Local representatives submitted a memorandum to outgoing Prime Minister Sushila Karki, urging the government to remove the region from the semi-restricted area list. They are following it up with the new, Balen Shah government, reported risingnepaldaily.com Apr 5.

Citing decades of restrictions that have limited foreign tourist arrivals, representatives have said they had repeatedly submitted memorandums to former Prime Ministers Pushpa Kamal Dahal, Sher Bahadur Deuba and KP Sharma Oli over the past three decades, but received only assurances.

“Efforts to attract foreign tourists to Upper Mustang have not been fully successful so far. We are confident the new government will resolve these issues,” Tashi Nhervu Gurung, Chairperson of Lomanthang Rural Municipality, has said.

Lomanthang was the capital of the erstwhile Lo Kingdom.

He has added that tourism could significantly boost the local economy if visitors were charged a reasonable fee of USD 50 to 100 for a minimum 10-day visit, infrastructure at the Korala border point was improved, and easier cross-border movement to religious sites in Tibet was facilitated through immigration services.

Federal lawmaker Yogesh Gauchan Thakali has called the current, semi-restricted area rules discriminatory, preventing both Indian and third-country tourists from visiting Mustang from fully experiencing Upper Mustang, which is part of Gantaki province.

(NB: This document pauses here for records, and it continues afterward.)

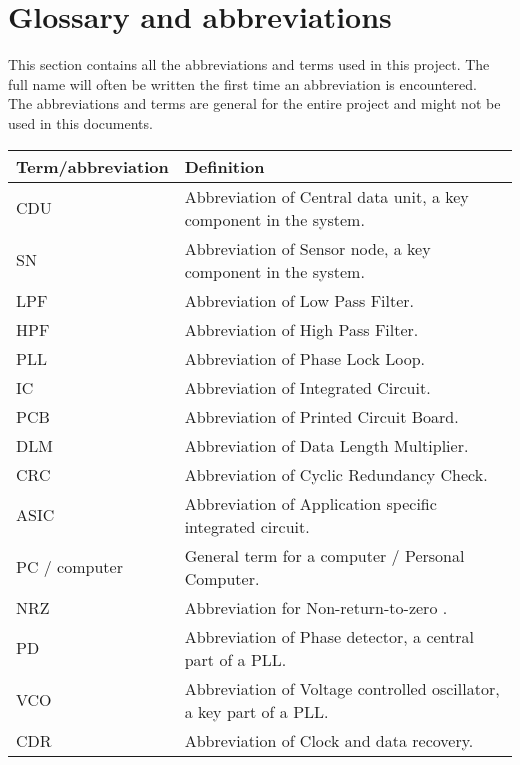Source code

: \section{Glossary and abbreviations}
This section contains all the abbreviations and terms used in this project. The full name will often be written the first time an abbreviation is encountered.\\
The abbreviations and terms are general for the entire project and might not be used in this documents.
\begin{table}[H]
\centering
\begin{tabular}{|p{4cm}|p{7cm}|}
\hline
Term/abbreviation & Definition\\ \hline
CDU & Abbreviation of Central data unit, a key component in the system.\\ \hline
SN & Abbreviation of Sensor node, a key component in the system.\\ \hline
LPF & Abbreviation of Low Pass Filter. \\ \hline
HPF & Abbreviation of High Pass Filter. \\ \hline
PLL & Abbreviation of Phase Lock Loop. \\ \hline
IC & Abbreviation of Integrated Circuit. \\ \hline
PCB & Abbreviation of Printed Circuit Board. \\ \hline
DLM & Abbreviation of Data Length Multiplier. \\ \hline
CRC & Abbreviation of Cyclic Redundancy Check. \\ \hline
ASIC & Abbreviation of Application specific integrated circuit.\\ \hline
PC / computer & General term for a computer / Personal Computer.\\ \hline
NRZ & Abbreviation for Non-return-to-zero \cite{WikipediaNRZ}.\\
PD & Abbreviation of Phase detector, a central part of a PLL.\\ \hline
VCO & Abbreviation of Voltage controlled oscillator, a key part of a PLL.\\ \hline
CDR & Abbreviation of Clock and data recovery. \\ \hline
\end{tabular}
\end{table}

The report noted that while Mustang receives more than 100,000 foreign tourists annually, only around 4,000 manage to visit the restricted Upper Mustang region.

Raju Lalchan, President of the Mustang Chamber of Commerce and Industry, has said the restrictions are a major barrier, despite the fact that the Korala border route offers a shorter and more affordable path to Kailash-Mansarovar, a major pilgrimage site for Hindu and Buddhist devotees worldwide.

The report said Kathmandu has currently designated several areas, including Chhusang in Baragung Muktikshetra Rural Municipality-3 of Lower Mustang, and all wards of Lomanthang and Lo-Ghekar Damodarkunda rural municipalities in Upper Mustang bordering Tibet, as restricted zones due to security sensitivities.

The report noted that tourists visiting Upper Mustang are drawn not only to the Korala Tibet-border area but also to its ancient human settlements, caves, monasteries, the Lomanthang palace, traditional mud houses, and its unique Tibetan culture and way of life.